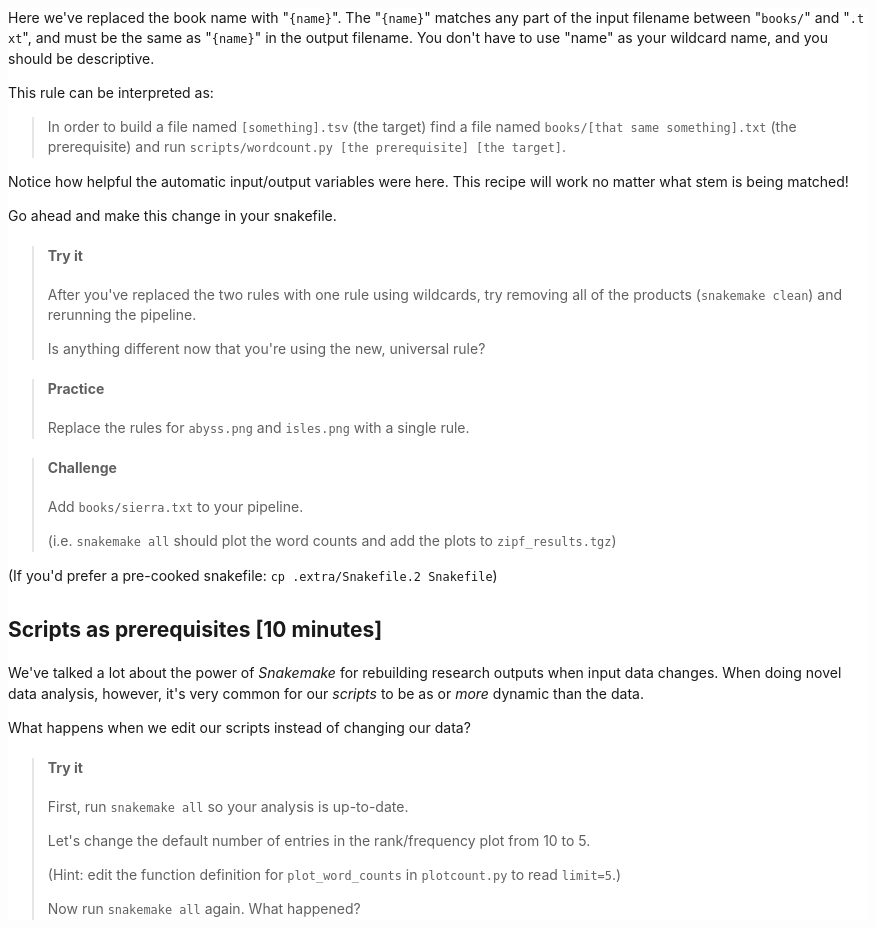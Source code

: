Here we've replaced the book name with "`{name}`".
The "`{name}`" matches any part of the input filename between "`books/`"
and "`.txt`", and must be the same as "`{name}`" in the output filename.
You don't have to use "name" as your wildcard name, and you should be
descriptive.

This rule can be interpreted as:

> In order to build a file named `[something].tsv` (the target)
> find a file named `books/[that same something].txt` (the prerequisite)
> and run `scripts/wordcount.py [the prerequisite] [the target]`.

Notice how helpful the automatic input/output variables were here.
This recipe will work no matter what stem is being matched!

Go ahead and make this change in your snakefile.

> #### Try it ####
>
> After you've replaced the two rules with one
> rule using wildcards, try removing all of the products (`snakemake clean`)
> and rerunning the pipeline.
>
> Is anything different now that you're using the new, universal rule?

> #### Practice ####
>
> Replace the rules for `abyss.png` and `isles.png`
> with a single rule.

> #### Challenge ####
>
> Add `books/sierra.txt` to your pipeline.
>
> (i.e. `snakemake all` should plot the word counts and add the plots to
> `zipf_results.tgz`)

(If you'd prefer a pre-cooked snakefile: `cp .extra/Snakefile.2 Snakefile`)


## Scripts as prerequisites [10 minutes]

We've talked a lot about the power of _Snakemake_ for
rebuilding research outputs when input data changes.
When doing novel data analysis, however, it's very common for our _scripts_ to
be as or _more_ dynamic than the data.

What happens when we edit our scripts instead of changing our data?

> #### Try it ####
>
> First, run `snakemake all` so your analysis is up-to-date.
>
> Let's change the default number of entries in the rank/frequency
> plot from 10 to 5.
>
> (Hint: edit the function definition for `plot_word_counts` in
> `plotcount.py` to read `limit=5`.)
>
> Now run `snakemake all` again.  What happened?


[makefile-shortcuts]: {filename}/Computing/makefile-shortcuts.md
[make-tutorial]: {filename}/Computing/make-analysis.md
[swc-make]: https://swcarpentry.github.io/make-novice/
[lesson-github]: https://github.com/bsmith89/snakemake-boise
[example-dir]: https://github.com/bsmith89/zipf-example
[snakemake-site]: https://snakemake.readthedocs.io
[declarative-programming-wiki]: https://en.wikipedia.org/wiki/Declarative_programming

----

Exercise requirements
Lines with "replaced" in the records above: copy every one of them.

Answer below
:Here we've replaced the book name with "`{name}`".
> After you've replaced the two rules with one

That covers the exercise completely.